Video Intake Guard
The Video Intake Guard runs automatically when you pass --url to the generate command. It validates the video URL, classifies whether it's a technical tutorial, and confirms you've provided your own transcript.
A YouTube URL alone is not enough. You must always provide your own transcript file with --file.
DevDocs Forge Agent never scrapes transcripts, downloads captions, or downloads videos.
Why it exists
DevDocs Forge Agent is designed for processing content you own or have permission to use. The Video Intake Guard helps enforce this by:
- Verifying the URL points to a real, supported video
- Checking that the video looks like a technical tutorial (not a music video, vlog, etc.)

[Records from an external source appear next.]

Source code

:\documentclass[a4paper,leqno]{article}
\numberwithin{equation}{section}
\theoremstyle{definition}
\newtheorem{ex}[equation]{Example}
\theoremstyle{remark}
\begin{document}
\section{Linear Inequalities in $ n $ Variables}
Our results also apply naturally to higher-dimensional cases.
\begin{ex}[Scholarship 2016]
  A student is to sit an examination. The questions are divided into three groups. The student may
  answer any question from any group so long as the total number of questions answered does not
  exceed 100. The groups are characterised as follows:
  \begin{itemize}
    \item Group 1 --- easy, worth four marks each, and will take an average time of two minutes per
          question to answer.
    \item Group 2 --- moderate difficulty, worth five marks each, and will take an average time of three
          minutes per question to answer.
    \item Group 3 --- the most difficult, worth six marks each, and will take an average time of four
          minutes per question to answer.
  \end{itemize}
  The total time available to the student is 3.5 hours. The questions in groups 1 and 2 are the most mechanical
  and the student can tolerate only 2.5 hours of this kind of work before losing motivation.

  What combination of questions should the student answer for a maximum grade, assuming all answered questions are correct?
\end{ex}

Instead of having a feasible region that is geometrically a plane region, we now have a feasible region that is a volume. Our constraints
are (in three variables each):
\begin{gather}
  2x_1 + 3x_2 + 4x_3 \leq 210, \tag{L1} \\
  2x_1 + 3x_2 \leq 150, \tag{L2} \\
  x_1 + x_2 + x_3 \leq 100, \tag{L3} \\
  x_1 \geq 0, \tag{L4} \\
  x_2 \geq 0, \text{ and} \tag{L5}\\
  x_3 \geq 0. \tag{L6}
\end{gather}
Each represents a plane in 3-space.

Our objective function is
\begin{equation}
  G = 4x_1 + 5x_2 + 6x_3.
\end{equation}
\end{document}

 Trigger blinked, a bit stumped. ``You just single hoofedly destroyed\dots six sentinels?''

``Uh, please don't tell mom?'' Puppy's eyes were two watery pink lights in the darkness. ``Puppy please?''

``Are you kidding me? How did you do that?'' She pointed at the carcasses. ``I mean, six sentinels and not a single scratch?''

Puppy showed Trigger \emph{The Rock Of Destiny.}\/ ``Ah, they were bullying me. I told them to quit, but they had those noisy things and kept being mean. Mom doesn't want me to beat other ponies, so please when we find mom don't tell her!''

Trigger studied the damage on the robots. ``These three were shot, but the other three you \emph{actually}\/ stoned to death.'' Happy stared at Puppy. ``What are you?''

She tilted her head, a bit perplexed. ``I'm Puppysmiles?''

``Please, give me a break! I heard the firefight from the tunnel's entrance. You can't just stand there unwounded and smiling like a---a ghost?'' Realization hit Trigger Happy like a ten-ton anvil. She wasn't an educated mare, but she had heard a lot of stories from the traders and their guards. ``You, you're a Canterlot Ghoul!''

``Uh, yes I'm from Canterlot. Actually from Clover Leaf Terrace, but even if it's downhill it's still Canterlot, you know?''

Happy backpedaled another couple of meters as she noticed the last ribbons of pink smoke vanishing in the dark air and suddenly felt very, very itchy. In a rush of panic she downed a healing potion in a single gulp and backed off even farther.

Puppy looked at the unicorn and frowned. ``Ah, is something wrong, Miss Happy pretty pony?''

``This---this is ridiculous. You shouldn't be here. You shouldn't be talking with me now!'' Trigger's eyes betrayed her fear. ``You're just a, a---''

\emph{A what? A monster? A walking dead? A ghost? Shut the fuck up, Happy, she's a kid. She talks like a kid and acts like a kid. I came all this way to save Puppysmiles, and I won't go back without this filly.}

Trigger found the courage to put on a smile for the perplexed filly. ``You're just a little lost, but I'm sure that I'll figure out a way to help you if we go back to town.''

- Requiring that you supply your own transcript — no scraping allowed
What the guard never does
- Scrapes YouTube transcripts or caption tracks
- Downloads video files or audio
- Accesses YouTube captions API
- Auto-fetches transcript text from any URL
- Generates docs from a URL alone without a user-provided file
The three checks
1. URL validation
Only these domains are accepted:
youtube.com—youtube.com/watch?v=VIDEO_IDyoutu.be—youtu.be/VIDEO_IDvimeo.com—vimeo.com/NUMERIC_ID
Malformed URLs, unsupported platforms, and YouTube channel URLs (without a video ID) are rejected immediately.
2. Tech video classification (0–100 score)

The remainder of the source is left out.